The recent success in deep learning is largely driven by the application of large neural networks. In this course, we will cover the foundations of the techniques that are commonly used to train those large neural networks, namely, the foundations of the first-order optimization methods. Those include gradient descent and its variants. This course will cover both theoretical analysis and empirical implementation.

WARNING: This course is very mathy but does involve a good amount of coding.

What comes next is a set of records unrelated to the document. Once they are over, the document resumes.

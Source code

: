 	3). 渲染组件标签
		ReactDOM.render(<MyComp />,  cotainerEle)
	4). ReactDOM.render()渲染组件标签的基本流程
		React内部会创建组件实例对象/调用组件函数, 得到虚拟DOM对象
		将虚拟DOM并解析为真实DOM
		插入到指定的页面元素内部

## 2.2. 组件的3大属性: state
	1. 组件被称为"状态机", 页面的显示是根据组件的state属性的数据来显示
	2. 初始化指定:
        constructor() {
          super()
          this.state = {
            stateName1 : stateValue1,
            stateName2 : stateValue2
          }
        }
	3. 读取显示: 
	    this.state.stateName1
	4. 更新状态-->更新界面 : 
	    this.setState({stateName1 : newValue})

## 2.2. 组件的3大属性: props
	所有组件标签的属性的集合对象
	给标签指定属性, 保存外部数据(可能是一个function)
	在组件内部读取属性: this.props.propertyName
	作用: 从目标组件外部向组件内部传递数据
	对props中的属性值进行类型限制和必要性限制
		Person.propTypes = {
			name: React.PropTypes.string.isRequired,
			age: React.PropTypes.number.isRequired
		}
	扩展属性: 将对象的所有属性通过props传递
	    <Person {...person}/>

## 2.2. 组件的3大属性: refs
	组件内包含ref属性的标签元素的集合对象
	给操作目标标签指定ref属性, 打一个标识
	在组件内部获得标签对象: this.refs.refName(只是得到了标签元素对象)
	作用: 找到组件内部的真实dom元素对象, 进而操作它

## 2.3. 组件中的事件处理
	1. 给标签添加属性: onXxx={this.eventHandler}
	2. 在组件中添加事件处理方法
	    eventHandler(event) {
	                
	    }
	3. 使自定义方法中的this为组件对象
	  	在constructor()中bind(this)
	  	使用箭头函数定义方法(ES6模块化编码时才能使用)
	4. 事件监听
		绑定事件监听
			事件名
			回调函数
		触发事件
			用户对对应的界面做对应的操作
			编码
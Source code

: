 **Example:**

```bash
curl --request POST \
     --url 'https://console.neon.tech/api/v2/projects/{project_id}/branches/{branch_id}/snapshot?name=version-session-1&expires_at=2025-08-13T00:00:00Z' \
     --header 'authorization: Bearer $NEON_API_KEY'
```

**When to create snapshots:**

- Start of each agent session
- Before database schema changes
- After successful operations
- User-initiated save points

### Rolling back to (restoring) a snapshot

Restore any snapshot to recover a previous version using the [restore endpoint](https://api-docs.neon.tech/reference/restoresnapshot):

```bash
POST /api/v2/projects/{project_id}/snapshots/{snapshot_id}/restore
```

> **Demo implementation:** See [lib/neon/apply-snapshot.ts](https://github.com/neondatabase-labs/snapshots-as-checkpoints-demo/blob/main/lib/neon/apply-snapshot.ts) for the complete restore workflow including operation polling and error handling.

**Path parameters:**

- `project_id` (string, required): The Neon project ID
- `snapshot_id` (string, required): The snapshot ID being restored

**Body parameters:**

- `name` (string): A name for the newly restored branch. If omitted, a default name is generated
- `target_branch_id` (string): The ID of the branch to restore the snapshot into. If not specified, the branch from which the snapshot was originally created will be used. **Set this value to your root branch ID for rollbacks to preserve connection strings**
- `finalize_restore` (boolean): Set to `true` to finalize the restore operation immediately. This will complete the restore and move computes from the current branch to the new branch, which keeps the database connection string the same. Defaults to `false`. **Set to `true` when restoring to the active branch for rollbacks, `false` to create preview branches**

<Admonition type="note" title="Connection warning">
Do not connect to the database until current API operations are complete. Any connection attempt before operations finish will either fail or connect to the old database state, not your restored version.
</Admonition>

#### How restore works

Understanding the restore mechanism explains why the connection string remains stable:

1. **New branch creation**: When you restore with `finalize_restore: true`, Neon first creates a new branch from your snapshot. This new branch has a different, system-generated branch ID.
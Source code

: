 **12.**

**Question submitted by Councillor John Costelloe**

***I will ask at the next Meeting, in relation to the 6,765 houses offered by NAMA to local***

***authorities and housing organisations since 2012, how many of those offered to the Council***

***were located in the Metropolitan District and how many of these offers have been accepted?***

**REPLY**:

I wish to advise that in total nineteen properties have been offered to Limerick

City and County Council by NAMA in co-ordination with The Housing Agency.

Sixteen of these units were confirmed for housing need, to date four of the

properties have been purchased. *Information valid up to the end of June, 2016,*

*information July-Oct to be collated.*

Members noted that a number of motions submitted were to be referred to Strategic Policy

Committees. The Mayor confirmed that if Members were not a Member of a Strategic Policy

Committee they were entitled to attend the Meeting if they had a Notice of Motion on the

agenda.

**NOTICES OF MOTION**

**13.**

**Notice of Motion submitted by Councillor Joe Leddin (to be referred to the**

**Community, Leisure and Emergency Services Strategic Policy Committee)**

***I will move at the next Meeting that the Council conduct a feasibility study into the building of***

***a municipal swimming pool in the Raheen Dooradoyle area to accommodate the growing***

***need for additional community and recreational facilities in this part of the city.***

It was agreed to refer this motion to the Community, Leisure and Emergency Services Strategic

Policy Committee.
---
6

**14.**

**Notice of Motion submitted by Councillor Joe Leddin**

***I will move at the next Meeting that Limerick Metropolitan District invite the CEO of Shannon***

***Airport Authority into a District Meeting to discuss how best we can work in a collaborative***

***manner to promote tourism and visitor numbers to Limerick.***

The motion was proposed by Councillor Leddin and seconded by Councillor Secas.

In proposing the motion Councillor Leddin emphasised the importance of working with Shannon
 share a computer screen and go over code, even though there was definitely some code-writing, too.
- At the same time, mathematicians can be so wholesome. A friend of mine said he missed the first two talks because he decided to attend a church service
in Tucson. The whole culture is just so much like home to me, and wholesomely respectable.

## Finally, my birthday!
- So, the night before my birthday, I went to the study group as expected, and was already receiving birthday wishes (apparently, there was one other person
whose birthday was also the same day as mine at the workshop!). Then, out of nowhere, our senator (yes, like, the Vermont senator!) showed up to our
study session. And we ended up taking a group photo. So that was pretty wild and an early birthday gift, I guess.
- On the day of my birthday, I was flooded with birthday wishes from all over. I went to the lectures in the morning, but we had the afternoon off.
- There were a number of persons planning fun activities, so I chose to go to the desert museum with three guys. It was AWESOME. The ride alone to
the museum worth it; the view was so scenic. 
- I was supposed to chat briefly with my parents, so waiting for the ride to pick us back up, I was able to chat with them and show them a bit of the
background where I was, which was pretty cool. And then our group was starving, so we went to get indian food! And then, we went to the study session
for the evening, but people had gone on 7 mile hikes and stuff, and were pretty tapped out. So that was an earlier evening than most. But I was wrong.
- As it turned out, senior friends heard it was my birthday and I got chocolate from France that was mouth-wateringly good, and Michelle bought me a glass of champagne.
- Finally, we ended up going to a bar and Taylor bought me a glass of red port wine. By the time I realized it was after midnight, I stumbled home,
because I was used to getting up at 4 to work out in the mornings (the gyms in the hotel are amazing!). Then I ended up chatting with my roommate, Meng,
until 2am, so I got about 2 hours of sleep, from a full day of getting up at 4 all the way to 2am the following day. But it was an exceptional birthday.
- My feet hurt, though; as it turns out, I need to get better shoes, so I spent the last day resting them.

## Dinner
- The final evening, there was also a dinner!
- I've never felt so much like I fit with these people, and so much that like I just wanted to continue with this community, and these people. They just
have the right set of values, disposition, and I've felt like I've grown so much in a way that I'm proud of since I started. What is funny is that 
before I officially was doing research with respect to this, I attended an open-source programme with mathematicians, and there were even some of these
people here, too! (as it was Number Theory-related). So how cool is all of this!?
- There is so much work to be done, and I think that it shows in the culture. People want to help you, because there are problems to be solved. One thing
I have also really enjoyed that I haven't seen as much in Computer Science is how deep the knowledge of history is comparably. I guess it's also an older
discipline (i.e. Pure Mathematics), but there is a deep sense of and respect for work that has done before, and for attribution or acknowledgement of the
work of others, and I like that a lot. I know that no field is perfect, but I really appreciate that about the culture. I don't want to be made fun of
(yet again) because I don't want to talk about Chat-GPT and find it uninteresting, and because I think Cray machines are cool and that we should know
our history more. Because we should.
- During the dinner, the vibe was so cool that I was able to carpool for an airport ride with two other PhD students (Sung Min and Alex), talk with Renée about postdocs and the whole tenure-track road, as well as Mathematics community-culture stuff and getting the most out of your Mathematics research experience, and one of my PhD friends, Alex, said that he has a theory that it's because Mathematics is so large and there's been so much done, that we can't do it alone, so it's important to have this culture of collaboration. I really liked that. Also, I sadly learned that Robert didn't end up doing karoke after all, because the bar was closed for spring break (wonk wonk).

  • Instructor: Shangtong Zhang
  • Location: Olsson Hall 120
  • Time: Tuesday & Thursday, 14:00 - 15:15
  • TA: Kallie Whritenour
  • Office Hour:
    • Shangtong: Tuesday & Thursday 15:30 - 16:30 (Rice Hall 422)
    • Kallie: Monday & Wednesday 15:00 - 16:00 (Rice Hall 442)
  • UVACanvas: 23F CS4501 Optimization
  • Prerequisite:
    • APAM 2120 or equivalent: C- or better, we will use calculus
    • CS 2150 or CS 3140 or equivalent: C- or better, we will use Python
    • Math 3350 or APMA 3080 or equivalent: recommended but not necessary, we will heavily use linear algebra and I will cover some related topics at the first few lectures
    • APMA 3100 or APMA 3110 or MATH 3100 or equivalent: not required, we will not involve probability
  • Teaching: We will use the textbook First-Order Methods in Optimization (FOMO) by Amir Beck. We will also use Algebra, Topology, Differential Calculus, and Optimization Theory for Computer Science and Machine Learning (ATDO) by Jean Gallier and Jocelyn Quaintance as reference. FOMO is not free but ATDO is free. There will be no slides and the lectures are mostly whiteboards. To encourage attendance, I will NOT provide detailed notes. I will, however, provide a roadmap.pdf which is used to remind myself of what to discuss next. As a courtesy, I will try my best to record each lecture (not guaranteed) and post the recording in Canvas.


We will cover three algorithms: projected gradient descent, mirror descent, and proximal gradient descent. Chapters 1 - 7 provide background for the whole textbook. We will only cover the background related to the four algorithms. Chapters 8 - 10 analyze the four algorithms in depth. We will only cover their basic forms. The entire book rests on the idea of subgradient. We will cover only its special case, gradient, which simplifies everything. See roadmap.pdf for more details.

All the written assignments are expected to be PDF files generated by LaTeX. Here are some tips for LaTeX. The final letter grade is based on curved scores.

Date Comments
08/22 Assignment 1 released.
08/24 Reading: Section 3.1 - 3.6 of ATDO
08/29 Reading: Matrix Calculus
09/19 Assignment 1 due. Assignment 2 released.
10/03 Reading Days, no lecture. Assignment 2 due. Assignment 3 released.
10/17 Assignment 3 due.
10/24 Assignment 4 released.
11/07 Election Day, no lecture
11/09 Assignment 4 due. Assignment 5 released.
11/16 Assignments 7 released.
11/23 Thanksgiving recess, no lecture
11/28 Assignment 5 due. Assignment 6 (conjugate gradient descent) is skipped due to time limit.
12/05 Last lecture.
12/10 Assignment 7 due.


  • Late Policy: If you submit within 8 hours (a grace period) after the due date, there is no penalty. If you submit within 24 hours after the due date, you lose 33% scores. If you submit within 48 hours after the due date, you lose 66% scores. If you are not able to submit within 48 hours after the due date, you lose all scores. No exception will be made unless a doctor’s note is provided.
  • Regrading Policy: For every assignment, one regrading request is allowed. I will regrade the entire assignment and there is no guarantee that the score will not decrease.